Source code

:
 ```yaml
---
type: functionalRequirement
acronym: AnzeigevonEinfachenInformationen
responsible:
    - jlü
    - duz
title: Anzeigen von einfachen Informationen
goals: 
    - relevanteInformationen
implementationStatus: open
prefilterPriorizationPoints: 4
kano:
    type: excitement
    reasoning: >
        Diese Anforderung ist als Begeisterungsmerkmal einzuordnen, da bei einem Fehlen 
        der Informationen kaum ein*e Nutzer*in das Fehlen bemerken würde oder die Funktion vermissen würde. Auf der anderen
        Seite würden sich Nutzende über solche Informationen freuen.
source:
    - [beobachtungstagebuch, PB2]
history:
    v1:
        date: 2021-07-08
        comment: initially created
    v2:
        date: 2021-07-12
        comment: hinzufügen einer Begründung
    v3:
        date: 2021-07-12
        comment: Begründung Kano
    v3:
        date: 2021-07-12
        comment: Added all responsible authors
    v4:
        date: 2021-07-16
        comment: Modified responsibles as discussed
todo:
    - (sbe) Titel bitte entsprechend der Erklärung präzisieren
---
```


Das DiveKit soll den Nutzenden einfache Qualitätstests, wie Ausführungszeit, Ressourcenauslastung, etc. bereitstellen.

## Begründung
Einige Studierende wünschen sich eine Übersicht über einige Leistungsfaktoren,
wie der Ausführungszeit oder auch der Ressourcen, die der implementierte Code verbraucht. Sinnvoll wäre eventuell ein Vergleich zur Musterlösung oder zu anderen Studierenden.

---

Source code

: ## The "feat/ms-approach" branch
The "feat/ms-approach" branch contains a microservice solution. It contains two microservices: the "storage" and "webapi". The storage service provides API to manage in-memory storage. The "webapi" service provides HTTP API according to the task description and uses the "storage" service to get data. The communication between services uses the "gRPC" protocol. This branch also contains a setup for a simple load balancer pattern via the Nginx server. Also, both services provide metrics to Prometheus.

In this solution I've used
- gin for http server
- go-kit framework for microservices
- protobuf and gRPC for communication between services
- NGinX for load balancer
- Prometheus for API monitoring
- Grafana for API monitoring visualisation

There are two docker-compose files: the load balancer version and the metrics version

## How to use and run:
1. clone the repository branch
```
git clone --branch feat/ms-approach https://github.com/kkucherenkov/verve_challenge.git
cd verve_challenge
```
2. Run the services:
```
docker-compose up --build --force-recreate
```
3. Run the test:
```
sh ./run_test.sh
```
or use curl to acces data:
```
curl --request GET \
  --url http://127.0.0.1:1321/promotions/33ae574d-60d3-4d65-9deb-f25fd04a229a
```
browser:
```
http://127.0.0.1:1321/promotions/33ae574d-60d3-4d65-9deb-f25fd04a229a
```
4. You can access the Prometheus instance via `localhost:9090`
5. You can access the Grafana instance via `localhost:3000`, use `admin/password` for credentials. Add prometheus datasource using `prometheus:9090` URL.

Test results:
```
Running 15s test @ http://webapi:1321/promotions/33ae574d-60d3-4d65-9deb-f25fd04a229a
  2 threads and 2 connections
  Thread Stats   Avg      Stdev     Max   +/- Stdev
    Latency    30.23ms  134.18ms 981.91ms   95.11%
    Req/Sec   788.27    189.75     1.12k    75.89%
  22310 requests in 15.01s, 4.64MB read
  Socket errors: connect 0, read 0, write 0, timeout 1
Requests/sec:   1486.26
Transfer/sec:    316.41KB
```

--

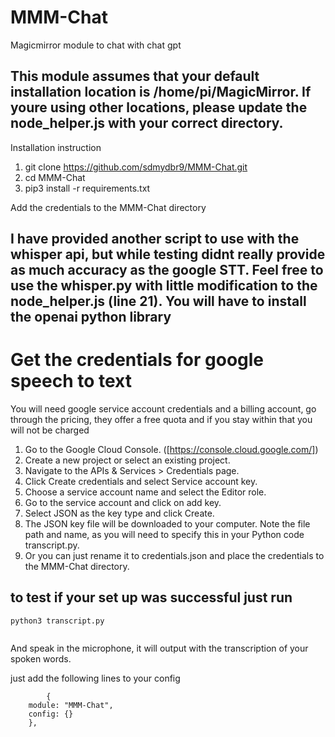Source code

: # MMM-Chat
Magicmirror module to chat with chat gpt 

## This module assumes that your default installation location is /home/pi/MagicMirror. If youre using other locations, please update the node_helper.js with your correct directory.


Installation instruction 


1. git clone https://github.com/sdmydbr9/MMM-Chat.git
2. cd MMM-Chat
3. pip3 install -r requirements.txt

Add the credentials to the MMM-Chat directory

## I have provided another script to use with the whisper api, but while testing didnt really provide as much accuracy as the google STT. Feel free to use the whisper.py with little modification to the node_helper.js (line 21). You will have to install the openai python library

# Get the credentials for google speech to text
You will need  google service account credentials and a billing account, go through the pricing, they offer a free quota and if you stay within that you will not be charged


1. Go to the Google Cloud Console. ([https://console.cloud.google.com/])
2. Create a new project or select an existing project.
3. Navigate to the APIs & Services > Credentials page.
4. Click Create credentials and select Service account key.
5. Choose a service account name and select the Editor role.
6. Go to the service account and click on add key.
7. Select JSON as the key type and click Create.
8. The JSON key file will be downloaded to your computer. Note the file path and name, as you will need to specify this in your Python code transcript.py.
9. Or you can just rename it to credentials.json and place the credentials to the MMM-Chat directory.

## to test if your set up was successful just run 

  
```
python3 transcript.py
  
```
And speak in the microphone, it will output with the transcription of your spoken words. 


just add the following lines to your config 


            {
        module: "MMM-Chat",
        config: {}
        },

DIRECTIONS FOR THIS TASK: For the records above, state how many lines contain "comment". Add nothing to the number.

ANSWER SECTION: 5